PROBLEM STATEMENT: Show all lines from the records below in which the string "available" is present.

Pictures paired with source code
..............................
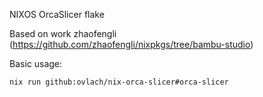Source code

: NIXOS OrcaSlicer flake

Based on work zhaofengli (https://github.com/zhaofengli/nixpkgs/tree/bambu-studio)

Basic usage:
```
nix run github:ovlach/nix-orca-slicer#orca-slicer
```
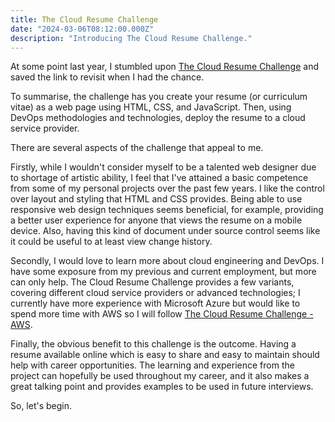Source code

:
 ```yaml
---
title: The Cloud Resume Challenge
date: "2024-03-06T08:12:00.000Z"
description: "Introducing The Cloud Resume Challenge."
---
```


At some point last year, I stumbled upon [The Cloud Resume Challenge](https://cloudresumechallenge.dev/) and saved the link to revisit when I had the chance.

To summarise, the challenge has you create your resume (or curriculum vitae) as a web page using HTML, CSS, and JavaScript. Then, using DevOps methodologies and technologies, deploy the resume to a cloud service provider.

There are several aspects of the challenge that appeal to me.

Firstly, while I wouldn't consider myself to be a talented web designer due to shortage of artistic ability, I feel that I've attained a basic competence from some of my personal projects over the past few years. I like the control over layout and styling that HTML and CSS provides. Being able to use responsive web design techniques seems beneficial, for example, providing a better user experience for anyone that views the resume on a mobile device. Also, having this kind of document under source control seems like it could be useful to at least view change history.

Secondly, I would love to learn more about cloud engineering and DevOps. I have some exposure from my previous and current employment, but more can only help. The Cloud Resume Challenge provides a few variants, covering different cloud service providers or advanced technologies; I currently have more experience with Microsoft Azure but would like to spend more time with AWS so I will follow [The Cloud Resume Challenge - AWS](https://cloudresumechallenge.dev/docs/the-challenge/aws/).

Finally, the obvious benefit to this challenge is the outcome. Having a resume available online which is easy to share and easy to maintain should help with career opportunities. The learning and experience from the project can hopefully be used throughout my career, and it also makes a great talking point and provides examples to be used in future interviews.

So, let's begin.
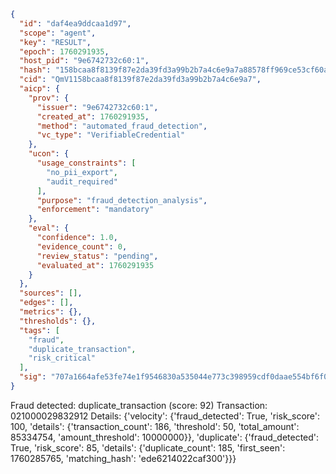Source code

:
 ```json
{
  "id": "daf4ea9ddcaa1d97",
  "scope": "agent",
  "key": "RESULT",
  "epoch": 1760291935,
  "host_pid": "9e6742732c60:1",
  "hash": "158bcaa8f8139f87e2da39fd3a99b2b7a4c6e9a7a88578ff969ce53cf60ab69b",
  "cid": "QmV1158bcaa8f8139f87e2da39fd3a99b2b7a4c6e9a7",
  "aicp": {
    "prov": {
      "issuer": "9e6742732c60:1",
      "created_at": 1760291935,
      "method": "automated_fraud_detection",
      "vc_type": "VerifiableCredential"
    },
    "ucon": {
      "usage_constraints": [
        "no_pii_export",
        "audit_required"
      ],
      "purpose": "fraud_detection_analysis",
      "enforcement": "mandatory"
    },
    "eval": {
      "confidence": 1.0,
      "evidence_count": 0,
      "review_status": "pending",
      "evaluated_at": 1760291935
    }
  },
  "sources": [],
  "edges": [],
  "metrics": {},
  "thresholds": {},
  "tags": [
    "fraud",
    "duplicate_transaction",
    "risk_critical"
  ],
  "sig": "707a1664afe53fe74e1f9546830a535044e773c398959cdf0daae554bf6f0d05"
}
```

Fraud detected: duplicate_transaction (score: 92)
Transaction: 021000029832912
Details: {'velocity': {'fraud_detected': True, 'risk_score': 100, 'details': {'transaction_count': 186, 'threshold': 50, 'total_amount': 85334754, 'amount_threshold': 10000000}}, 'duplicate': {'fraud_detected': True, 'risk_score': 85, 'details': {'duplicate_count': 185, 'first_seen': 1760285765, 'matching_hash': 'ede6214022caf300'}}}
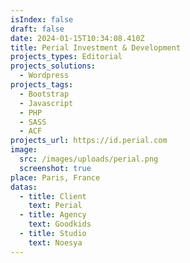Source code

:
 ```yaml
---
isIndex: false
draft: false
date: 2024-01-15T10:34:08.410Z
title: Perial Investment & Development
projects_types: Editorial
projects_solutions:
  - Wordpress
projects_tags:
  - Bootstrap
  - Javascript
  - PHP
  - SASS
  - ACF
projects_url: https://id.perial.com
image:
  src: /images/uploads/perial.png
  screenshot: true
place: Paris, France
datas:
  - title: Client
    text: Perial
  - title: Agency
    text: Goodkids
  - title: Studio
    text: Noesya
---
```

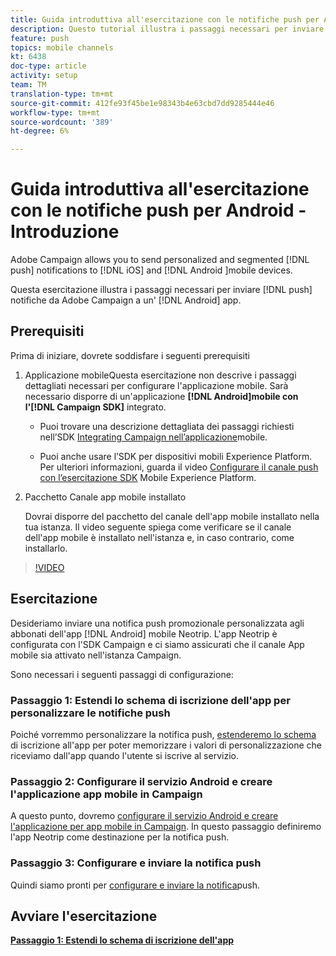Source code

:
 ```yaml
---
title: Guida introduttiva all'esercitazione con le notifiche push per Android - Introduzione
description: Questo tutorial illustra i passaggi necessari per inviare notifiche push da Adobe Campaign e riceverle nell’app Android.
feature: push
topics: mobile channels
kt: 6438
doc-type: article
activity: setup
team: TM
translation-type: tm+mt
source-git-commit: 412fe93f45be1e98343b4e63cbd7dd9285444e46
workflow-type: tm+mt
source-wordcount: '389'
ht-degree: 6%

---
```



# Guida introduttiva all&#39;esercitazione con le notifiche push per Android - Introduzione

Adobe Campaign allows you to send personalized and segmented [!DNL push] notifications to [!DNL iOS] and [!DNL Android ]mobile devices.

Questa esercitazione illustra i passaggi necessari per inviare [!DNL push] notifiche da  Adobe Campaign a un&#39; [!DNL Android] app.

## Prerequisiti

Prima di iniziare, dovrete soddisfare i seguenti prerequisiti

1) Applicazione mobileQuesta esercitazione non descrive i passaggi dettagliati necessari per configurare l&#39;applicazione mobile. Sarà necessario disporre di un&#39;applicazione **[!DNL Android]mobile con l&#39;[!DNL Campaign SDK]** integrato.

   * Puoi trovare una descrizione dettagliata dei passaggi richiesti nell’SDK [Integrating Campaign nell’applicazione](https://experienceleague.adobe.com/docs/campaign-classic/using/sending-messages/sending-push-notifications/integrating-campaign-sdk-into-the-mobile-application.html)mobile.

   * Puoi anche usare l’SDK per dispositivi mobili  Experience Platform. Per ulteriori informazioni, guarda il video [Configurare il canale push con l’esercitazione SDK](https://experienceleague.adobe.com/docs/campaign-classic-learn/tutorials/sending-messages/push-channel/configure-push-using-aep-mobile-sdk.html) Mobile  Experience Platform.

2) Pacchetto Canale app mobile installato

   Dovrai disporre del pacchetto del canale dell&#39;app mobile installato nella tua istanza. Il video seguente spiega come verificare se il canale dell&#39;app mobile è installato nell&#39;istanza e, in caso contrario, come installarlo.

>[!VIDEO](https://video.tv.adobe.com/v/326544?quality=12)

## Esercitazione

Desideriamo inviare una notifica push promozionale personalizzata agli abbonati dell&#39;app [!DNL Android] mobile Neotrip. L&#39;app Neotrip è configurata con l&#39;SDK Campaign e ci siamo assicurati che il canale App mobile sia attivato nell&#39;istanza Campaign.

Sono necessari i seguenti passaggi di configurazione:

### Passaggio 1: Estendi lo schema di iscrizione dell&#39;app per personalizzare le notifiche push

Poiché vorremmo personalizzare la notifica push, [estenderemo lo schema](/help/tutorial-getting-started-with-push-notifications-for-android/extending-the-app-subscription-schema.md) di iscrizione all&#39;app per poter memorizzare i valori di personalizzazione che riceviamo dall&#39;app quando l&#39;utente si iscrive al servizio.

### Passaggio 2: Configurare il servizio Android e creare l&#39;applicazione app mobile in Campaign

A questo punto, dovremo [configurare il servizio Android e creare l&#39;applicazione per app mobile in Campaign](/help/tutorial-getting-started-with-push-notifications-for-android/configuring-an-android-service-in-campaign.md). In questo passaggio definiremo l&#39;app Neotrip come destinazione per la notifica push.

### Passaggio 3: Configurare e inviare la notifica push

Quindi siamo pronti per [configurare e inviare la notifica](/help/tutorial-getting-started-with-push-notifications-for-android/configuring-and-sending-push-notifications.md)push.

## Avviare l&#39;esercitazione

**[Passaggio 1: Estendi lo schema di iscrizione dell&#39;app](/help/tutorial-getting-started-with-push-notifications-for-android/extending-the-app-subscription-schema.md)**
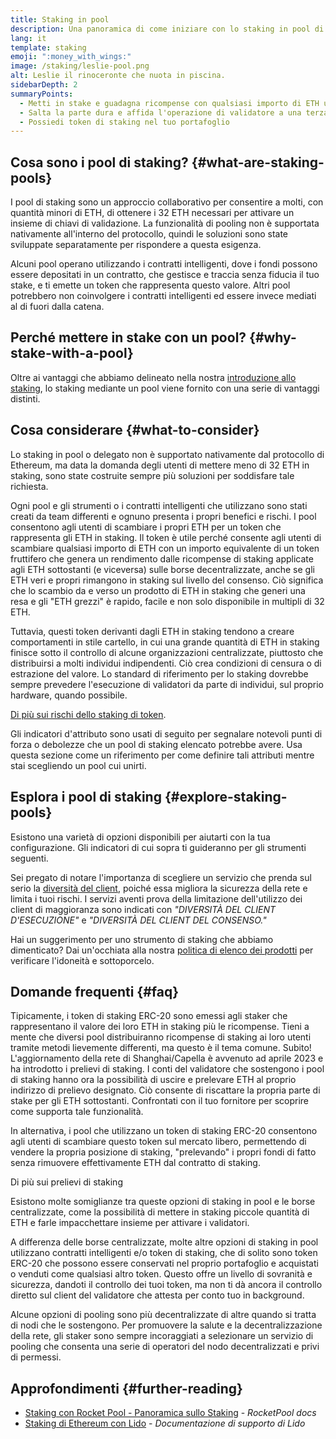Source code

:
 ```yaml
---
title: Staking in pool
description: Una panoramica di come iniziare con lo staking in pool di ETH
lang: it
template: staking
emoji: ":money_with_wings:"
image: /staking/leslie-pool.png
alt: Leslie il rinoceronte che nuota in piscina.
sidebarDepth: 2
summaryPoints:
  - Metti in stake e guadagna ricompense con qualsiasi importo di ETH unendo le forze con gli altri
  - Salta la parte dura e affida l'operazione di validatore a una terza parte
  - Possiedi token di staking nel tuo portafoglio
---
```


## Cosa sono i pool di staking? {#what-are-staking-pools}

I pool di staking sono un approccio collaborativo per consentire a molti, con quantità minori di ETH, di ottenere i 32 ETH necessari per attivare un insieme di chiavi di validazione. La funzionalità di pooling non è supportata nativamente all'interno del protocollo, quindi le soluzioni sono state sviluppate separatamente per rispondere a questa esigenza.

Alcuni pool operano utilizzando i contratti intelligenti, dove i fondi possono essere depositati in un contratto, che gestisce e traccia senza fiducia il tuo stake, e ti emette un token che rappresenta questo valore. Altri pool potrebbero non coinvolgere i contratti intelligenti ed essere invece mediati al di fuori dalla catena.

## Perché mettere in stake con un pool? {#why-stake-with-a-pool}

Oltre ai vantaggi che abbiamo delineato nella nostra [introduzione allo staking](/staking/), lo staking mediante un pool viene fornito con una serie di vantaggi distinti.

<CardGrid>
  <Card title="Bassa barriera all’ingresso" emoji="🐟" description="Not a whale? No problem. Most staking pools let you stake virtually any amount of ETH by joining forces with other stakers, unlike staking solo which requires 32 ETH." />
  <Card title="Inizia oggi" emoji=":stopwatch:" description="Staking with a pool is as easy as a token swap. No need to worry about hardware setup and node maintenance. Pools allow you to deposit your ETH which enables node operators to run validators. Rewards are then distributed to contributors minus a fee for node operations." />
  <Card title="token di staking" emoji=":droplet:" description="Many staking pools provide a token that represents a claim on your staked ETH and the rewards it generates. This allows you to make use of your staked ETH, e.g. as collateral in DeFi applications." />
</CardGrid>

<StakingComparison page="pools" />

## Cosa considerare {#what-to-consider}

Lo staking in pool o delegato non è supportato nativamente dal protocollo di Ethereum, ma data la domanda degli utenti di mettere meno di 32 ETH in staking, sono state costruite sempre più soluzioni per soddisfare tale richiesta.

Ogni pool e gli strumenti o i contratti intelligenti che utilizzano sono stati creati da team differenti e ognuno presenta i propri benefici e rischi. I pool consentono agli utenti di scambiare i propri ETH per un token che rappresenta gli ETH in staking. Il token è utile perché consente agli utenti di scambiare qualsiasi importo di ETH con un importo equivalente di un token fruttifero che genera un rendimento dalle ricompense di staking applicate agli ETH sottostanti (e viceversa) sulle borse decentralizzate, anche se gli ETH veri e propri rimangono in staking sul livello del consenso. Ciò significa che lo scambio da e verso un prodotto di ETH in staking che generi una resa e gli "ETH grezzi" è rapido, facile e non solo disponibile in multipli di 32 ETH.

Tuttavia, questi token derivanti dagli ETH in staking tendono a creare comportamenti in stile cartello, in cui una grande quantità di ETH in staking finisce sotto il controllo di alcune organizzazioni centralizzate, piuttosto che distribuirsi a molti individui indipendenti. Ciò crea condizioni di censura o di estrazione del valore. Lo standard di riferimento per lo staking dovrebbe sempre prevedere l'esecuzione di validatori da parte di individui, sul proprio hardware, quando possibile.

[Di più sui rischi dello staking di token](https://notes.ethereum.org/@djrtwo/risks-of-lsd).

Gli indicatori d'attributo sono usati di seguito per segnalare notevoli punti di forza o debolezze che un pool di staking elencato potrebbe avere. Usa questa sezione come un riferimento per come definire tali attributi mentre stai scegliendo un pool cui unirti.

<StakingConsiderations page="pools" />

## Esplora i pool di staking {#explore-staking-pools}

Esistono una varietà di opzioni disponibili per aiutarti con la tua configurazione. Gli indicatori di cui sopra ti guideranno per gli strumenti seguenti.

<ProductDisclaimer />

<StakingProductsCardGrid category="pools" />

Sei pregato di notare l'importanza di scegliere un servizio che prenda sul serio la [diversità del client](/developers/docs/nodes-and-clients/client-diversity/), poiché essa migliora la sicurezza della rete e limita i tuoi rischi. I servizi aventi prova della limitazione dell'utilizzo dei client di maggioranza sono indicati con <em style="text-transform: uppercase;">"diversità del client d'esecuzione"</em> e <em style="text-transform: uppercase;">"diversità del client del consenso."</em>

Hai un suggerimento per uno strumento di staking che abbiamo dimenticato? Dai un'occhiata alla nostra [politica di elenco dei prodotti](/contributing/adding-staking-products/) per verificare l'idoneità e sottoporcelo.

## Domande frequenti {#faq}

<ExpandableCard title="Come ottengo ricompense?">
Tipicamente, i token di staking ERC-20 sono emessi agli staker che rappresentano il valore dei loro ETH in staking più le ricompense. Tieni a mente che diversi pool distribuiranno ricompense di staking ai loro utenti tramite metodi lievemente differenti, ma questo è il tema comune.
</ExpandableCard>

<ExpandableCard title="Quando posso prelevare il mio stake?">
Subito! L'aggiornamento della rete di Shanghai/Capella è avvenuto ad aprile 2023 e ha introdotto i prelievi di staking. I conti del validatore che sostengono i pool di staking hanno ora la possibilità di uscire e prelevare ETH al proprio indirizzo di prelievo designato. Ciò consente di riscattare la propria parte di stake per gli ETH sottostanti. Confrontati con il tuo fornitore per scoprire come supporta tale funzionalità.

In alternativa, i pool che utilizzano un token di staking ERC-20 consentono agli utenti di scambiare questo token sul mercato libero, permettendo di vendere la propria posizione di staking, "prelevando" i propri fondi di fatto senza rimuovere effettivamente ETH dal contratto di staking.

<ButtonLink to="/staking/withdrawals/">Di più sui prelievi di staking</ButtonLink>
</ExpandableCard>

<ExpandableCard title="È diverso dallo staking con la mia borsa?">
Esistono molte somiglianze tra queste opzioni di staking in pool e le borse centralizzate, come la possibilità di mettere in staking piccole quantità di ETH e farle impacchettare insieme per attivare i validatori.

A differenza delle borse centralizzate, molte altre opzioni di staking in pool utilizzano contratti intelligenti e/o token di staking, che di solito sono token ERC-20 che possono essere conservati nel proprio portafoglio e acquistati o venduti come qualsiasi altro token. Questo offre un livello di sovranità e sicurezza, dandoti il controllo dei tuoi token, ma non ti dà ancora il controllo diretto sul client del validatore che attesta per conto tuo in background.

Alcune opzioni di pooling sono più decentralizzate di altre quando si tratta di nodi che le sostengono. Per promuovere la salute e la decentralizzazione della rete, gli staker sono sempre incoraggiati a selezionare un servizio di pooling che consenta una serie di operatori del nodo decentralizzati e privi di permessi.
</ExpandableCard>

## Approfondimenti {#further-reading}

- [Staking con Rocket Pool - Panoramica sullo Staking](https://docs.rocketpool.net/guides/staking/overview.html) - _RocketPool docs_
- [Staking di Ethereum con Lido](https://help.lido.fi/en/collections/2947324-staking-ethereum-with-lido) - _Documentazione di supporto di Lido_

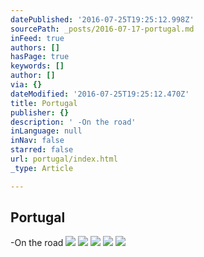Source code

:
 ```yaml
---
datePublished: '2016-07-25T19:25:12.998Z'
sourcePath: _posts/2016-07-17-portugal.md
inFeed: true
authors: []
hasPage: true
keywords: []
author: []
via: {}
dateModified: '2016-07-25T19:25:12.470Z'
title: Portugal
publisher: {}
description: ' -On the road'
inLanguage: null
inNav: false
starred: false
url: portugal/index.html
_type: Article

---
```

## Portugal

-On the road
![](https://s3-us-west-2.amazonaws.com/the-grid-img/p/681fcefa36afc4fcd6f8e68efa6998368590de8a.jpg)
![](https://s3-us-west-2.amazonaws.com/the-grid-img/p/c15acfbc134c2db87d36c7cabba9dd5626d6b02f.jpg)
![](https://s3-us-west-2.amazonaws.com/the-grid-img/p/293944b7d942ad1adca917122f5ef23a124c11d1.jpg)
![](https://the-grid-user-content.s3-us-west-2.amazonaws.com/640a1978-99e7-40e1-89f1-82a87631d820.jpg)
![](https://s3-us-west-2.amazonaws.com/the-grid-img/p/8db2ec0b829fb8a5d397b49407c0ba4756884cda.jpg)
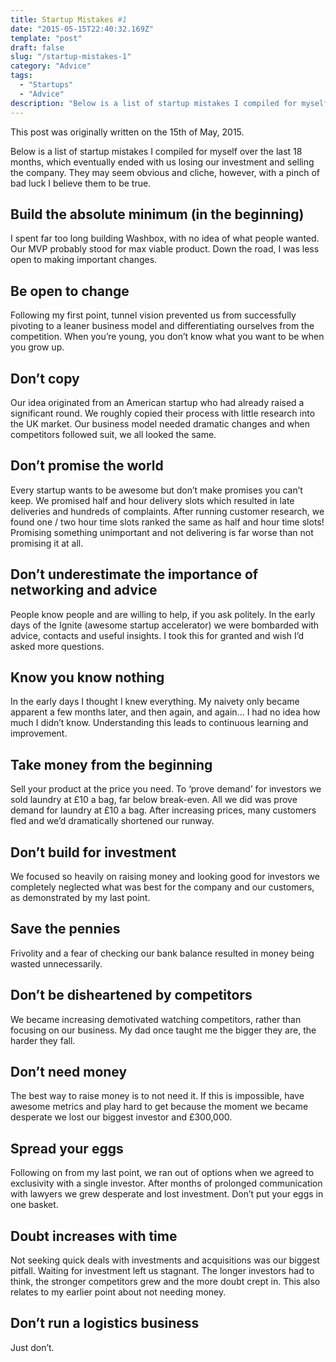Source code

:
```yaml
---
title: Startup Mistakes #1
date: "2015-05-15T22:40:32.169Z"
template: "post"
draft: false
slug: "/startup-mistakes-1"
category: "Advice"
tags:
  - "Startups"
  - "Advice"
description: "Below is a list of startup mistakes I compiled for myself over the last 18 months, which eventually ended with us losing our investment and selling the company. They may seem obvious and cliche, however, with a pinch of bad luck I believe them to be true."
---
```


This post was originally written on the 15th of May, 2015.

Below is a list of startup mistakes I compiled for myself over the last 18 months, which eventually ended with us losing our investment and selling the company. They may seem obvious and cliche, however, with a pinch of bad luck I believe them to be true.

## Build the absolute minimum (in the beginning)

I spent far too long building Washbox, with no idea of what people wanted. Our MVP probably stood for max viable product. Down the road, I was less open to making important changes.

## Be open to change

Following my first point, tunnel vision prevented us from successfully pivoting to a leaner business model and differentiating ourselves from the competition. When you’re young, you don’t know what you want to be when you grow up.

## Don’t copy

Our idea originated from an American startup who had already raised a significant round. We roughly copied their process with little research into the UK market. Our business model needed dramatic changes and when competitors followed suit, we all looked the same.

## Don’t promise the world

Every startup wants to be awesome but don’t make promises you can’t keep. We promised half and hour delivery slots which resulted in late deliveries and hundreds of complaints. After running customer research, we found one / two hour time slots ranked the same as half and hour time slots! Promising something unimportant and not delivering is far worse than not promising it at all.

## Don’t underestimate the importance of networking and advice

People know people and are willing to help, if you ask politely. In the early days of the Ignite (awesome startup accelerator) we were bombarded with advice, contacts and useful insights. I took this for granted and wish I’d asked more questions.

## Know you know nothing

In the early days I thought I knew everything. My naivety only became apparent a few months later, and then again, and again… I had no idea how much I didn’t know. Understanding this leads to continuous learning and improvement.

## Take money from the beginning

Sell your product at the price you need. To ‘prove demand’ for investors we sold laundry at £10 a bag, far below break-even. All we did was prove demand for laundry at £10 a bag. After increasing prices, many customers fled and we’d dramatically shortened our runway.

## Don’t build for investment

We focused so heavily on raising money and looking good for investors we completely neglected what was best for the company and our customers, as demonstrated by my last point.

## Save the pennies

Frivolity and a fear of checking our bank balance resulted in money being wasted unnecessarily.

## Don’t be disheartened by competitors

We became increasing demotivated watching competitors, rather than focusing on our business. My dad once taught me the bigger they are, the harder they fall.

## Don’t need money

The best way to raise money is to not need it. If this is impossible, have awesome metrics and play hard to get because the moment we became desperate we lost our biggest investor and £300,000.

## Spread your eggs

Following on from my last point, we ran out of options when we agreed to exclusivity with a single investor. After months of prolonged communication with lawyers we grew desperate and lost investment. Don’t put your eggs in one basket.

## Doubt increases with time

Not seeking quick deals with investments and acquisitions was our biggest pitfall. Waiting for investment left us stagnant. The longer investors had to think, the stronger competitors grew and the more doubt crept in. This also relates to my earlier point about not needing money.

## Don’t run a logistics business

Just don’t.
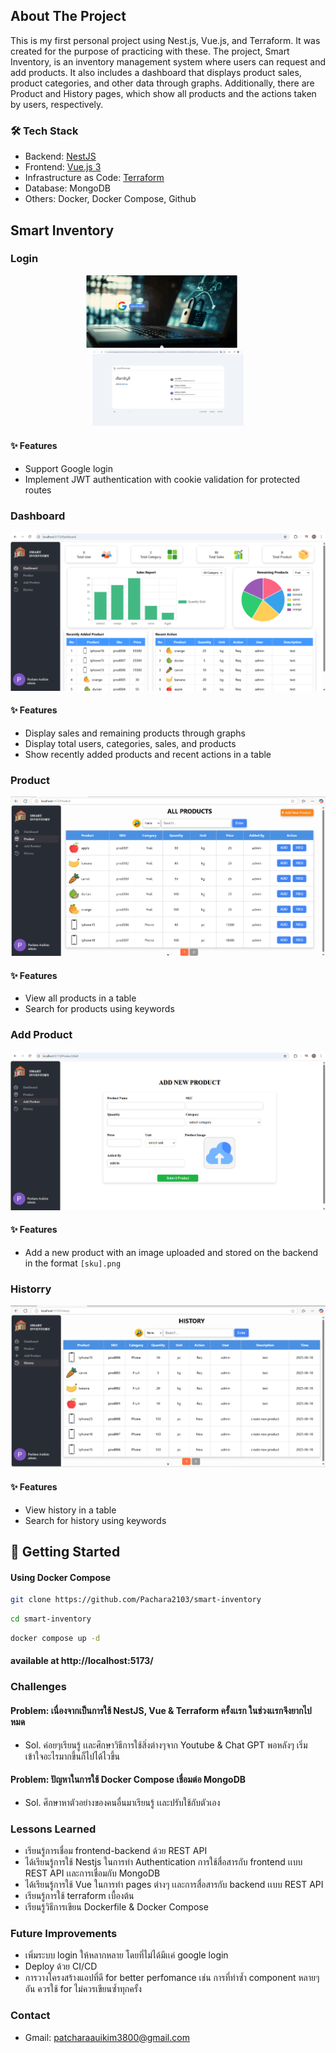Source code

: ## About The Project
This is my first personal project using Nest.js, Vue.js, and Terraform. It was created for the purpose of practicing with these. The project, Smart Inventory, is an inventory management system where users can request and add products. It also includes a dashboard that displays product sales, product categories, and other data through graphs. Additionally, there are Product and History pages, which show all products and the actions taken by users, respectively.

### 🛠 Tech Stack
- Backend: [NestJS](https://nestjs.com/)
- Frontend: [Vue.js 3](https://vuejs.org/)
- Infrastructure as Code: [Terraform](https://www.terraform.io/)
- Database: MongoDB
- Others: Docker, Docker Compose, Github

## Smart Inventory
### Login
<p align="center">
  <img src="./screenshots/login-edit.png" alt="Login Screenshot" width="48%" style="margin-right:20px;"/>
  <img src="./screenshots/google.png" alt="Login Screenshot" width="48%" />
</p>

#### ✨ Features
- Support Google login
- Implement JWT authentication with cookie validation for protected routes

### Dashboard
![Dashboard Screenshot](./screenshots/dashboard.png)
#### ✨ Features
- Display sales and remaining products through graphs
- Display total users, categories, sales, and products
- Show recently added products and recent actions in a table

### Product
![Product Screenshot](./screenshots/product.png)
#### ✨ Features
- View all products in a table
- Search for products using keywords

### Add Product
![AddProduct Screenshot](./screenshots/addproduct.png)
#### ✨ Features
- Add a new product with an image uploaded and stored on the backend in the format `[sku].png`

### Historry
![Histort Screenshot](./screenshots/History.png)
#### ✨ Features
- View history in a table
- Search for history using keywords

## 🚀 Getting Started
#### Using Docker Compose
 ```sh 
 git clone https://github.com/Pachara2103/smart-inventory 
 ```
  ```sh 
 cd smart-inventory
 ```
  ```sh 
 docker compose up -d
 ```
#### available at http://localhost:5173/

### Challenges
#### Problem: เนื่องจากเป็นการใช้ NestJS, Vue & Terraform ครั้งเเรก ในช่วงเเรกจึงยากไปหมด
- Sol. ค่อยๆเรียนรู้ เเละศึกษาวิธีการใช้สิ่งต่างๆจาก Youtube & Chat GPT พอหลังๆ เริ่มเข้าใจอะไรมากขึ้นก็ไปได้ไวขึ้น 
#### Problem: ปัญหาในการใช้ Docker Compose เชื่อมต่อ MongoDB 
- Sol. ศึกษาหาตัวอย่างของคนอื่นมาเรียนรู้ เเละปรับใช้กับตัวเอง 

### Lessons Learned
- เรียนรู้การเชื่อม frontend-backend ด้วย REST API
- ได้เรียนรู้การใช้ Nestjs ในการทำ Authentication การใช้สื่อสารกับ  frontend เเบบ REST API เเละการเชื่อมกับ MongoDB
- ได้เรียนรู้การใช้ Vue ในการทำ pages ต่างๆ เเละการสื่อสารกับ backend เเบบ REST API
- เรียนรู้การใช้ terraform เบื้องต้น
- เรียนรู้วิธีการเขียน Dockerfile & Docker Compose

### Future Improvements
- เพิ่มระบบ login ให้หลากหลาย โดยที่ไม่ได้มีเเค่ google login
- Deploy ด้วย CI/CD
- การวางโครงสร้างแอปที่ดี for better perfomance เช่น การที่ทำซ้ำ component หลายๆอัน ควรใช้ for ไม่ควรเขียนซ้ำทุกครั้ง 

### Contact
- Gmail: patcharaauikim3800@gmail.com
..............................
SOLUTION FOR THIS PROBLEM:
Finally, the obvious benefit to this challenge is the outcome. Having a resume available online which is easy to share and easy to maintain should help with career opportunities. The learning and experience from the project can hopefully be used throughout my career, and it also makes a great talking point and provides examples to be used in future interviews.
#### available at http://localhost:5173/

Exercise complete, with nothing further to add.